As is so often the case with today’s relativistic, self-consciously anti-judgemental outlook, the refusal to judge does not create a situation where all lifestyles come to be treated as valuable; rather it creates a situation where nothing is really considered valuable anymore.

This cuts to the heart of the problem with the current discussion about same-sex marriage. It is presented to us as a good and timely elevation of homosexual relationships, but it is more accurately understood as an implicit demotion of traditional marriages. The push for same-sex marriage is legitimising the intervention of the state into intimate relationships, where it intends both to homogenise human experience and redefine married people’s identities. In short, this is not the extension of “rights” following demands for equality from below so much as it is the overhaul from above of an institution to which millions of people signed up for quite specific reasons.

The homogenisation drive can be seen in the way the government proposes to replace terms such as “husband” and “wife” with the all-purpose phrase “partner”. Such a move would finally signal that, according to state diktat, all relationships are now the same. We are all “partners” now, whether we’re a young man living with his boyfriend or a middle-aged Christian wife with five children who is devoted to her family and her husband. There is apparently no distinction between these two people. The bureaucratisation of people’s lived identities, the flattening out of titles such as husband, wife, mother and father, which have profound social and cultural meaning for millions of people, speaks to the rather cavalier way in which the drive for same-sex marriage actually devalues traditional marriage.

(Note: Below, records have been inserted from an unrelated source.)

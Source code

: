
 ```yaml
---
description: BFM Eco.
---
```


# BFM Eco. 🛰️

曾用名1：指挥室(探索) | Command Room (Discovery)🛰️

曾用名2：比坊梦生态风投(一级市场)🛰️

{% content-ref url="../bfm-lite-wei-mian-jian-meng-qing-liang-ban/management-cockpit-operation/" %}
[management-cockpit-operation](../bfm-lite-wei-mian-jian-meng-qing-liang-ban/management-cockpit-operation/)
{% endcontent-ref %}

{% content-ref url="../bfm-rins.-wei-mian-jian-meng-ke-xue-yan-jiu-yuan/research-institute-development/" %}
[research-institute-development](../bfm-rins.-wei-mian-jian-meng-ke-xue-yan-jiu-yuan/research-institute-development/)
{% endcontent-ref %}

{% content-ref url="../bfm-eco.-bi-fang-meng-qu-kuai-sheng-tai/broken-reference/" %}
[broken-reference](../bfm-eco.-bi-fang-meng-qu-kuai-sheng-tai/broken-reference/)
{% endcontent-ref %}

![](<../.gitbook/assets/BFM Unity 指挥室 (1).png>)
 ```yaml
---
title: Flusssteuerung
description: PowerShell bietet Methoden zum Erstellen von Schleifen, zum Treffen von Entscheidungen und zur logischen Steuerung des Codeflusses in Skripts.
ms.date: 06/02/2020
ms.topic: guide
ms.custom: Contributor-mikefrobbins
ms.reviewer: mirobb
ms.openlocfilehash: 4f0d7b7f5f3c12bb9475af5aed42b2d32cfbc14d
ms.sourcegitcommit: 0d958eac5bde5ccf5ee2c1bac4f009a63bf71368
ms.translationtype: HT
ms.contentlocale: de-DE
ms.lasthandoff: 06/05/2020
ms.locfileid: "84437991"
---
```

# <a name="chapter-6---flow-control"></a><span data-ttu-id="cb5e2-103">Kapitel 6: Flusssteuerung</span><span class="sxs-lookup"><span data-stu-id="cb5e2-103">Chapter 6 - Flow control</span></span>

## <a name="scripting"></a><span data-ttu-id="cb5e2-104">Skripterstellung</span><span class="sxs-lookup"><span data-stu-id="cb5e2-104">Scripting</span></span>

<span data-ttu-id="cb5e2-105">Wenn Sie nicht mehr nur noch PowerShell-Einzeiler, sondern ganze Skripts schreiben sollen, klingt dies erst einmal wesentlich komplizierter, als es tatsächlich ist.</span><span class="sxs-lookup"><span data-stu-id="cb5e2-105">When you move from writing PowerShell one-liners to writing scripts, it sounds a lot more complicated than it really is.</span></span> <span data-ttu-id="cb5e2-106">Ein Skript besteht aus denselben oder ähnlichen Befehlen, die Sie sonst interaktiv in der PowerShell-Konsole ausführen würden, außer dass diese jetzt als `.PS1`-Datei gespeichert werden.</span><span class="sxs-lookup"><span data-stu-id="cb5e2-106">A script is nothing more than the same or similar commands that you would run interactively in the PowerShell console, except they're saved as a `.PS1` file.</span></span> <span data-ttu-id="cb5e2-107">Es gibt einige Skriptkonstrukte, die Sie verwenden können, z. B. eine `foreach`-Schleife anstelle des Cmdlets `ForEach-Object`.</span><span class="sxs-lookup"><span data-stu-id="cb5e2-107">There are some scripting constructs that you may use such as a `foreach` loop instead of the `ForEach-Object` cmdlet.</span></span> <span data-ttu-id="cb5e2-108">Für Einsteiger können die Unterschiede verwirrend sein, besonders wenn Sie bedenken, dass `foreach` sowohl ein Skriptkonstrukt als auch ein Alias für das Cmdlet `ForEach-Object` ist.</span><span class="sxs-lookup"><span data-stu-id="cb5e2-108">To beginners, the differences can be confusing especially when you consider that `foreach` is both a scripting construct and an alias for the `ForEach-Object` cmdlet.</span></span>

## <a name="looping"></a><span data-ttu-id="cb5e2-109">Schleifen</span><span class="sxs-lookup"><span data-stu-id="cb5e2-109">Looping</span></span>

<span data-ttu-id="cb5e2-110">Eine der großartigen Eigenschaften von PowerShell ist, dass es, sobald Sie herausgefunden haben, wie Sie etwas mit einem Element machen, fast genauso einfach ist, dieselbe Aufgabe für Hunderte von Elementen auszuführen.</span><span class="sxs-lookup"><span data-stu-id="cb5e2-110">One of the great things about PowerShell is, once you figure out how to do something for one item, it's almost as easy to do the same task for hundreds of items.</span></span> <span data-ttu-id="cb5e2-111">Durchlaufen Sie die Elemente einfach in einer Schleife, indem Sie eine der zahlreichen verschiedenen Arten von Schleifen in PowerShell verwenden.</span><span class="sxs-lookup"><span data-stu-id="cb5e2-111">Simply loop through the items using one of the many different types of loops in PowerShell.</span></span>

The state has no right unilaterally to redefine an institution. It has no right to decide and decree that a relationship which for a great many people is about more than companionship, which is about community, society, generational renewal and, in a way, about history itself, is now in fact just a “partnership”, no different to any other loving or sexual coupling.

What we are really witnessing here is the bending of an historic institution to suit the identity requirements of gay activists and the political requirements of the modern elite, with little regard for the role the institution currently plays in both people’s lives and in society more broadly.

The liberal position is of course that homosexuals should have the choice to get married, that they should have the choice to go through some form of marital ceremony. But then the progressive position is to urge them not to exercise this choice. Why? Because the emotional benefits for them would be outweighed by the harms caused by the state’s uniltateral overhauling of the institution of marriage.

This would cause two lots of harm. It will potentially harm individuals currently in a marriage, who will discover, overnight, that their relationship now means something very different to what they thought, and that the institution they entered into has been denuded of its specific meaning. And it will cause social harm, too, by destabilising the institution through which society currently organises intergenerational relations and encourages the assumption of adult responsibility for nurturing a new generation.

If the government can look beyond the positive media coverage it will no doubt get if it institutionalises gay marriage – or more pointedly deinstitutionalises traditional marriage – it might recognise that there is more at stake here than PR points. The real and profound issues are the standing of marriage, the way in which people develop their identities and relationships, the question of how we take responsibility for future generations – and the problem of having the state intervene, largely on a whim, to transform all of those things.